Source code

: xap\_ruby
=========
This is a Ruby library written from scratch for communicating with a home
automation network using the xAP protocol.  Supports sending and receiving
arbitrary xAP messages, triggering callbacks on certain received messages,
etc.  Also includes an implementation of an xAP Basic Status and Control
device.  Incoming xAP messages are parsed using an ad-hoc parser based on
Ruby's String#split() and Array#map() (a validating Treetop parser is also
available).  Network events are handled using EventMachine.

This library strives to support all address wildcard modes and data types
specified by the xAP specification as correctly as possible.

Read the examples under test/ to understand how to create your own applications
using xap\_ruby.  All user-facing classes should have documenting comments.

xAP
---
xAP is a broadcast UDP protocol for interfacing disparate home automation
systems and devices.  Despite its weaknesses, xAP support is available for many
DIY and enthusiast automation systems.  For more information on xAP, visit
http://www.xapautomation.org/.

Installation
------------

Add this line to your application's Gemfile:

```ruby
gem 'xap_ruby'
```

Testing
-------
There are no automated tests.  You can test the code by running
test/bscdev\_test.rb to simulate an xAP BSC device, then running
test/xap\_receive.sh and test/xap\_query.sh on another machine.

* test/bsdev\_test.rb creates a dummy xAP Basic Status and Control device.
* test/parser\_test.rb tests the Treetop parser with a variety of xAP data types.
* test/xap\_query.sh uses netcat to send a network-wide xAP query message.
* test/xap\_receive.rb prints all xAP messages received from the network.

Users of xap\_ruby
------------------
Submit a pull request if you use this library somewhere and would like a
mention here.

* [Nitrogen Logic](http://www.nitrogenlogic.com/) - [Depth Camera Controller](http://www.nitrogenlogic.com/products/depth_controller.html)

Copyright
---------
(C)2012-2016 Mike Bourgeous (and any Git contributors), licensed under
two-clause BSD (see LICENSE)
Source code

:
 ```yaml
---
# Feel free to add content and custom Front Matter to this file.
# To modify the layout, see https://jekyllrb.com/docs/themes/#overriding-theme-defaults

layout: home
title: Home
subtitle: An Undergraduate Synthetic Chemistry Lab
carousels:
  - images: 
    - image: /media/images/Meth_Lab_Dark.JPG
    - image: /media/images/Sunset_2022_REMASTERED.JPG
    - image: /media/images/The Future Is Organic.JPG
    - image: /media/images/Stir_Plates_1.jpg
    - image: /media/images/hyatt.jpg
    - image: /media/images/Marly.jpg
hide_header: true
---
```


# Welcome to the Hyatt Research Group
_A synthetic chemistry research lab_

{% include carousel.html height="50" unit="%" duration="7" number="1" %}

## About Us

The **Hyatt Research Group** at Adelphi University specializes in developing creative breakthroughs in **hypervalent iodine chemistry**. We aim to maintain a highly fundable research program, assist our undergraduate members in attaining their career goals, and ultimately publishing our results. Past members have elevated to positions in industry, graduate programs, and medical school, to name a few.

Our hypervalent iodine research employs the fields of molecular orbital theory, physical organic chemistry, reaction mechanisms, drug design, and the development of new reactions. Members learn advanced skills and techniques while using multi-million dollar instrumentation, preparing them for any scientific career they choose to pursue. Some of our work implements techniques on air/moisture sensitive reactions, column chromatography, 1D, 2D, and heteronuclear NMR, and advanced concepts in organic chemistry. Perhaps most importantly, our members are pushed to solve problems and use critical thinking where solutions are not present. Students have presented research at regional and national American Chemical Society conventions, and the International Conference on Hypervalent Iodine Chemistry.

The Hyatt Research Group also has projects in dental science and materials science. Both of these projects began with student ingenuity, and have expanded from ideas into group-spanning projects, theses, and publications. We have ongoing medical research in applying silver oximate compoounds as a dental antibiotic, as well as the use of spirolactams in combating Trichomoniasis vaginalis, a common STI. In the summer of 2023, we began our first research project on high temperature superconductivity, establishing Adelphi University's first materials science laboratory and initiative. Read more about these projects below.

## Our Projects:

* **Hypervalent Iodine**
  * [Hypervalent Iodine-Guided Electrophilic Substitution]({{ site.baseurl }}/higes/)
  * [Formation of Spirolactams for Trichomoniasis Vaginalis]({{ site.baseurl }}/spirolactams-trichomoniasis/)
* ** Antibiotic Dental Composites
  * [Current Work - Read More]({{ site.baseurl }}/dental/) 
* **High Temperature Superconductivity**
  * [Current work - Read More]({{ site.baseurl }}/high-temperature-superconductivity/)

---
+ + +
● **WHAT TO DO**: The answer must be every line from the records above that contains the word "members", copied in full.

● **EXERCISE RESULT**:
The **Hyatt Research Group** at Adelphi University specializes in developing creative breakthroughs in **hypervalent iodine chemistry**. We aim to maintain a highly fundable research program, assist our undergraduate members in attaining their career goals, and ultimately publishing our results. Past members have elevated to positions in industry, graduate programs, and medical school, to name a few.
Our hypervalent iodine research employs the fields of molecular orbital theory, physical organic chemistry, reaction mechanisms, drug design, and the development of new reactions. Members learn advanced skills and techniques while using multi-million dollar instrumentation, preparing them for any scientific career they choose to pursue. Some of our work implements techniques on air/moisture sensitive reactions, column chromatography, 1D, 2D, and heteronuclear NMR, and advanced concepts in organic chemistry. Perhaps most importantly, our members are pushed to solve problems and use critical thinking where solutions are not present. Students have presented research at regional and national American Chemical Society conventions, and the International Conference on Hypervalent Iodine Chemistry.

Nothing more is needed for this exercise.